Saved data entries
——

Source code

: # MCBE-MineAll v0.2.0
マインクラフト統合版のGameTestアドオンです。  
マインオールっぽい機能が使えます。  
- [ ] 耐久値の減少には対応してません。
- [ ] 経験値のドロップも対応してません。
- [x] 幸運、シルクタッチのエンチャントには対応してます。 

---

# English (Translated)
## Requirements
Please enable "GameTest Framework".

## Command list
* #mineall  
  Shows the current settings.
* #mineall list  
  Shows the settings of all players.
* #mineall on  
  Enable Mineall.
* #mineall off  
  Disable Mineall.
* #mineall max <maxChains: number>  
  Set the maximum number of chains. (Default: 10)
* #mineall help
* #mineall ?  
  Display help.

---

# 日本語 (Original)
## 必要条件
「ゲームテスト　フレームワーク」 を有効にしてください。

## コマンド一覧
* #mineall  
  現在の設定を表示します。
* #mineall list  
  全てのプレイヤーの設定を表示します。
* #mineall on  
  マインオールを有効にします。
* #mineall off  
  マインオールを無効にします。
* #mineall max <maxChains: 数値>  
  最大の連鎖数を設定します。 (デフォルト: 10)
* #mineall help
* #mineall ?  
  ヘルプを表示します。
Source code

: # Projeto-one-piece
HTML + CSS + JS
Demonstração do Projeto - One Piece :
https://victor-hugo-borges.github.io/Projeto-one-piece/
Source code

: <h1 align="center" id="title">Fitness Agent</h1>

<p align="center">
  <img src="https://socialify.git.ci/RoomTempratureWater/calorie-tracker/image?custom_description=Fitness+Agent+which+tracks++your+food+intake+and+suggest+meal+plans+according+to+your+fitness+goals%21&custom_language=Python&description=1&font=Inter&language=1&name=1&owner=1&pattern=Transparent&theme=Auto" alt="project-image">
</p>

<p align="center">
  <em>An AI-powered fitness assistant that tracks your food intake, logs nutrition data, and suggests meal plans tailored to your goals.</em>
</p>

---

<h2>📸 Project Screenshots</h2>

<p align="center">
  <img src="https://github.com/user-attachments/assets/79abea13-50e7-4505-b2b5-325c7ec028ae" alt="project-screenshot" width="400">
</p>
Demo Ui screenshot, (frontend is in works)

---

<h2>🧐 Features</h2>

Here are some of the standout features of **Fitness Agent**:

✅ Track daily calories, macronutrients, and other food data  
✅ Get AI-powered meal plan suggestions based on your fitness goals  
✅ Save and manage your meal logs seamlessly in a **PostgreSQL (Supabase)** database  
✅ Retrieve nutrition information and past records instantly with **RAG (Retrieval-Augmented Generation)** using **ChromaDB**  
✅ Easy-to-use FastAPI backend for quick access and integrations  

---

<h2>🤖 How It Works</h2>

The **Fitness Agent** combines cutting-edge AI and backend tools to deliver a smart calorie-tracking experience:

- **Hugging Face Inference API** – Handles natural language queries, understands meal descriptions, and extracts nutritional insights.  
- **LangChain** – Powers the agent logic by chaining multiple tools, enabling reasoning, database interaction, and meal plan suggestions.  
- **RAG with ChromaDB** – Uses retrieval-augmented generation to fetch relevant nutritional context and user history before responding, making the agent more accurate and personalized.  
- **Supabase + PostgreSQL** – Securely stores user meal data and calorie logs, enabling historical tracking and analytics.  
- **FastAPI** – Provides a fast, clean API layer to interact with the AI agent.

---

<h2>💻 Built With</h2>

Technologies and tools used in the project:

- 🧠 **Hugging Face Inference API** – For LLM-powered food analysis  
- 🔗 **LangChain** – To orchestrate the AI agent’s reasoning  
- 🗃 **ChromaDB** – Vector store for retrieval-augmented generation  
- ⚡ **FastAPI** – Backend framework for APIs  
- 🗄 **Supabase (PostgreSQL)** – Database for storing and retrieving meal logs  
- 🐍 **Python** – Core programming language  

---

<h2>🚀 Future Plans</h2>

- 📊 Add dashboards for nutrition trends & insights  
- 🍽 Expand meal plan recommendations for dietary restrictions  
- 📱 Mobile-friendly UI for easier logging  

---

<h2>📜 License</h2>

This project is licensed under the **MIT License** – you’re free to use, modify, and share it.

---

——

§ **What to do**
Which lines above include the word "maxChains"? Show each one.

§ **Output of the task**
* #mineall max <maxChains: number>  
* #mineall max <maxChains: 数値>  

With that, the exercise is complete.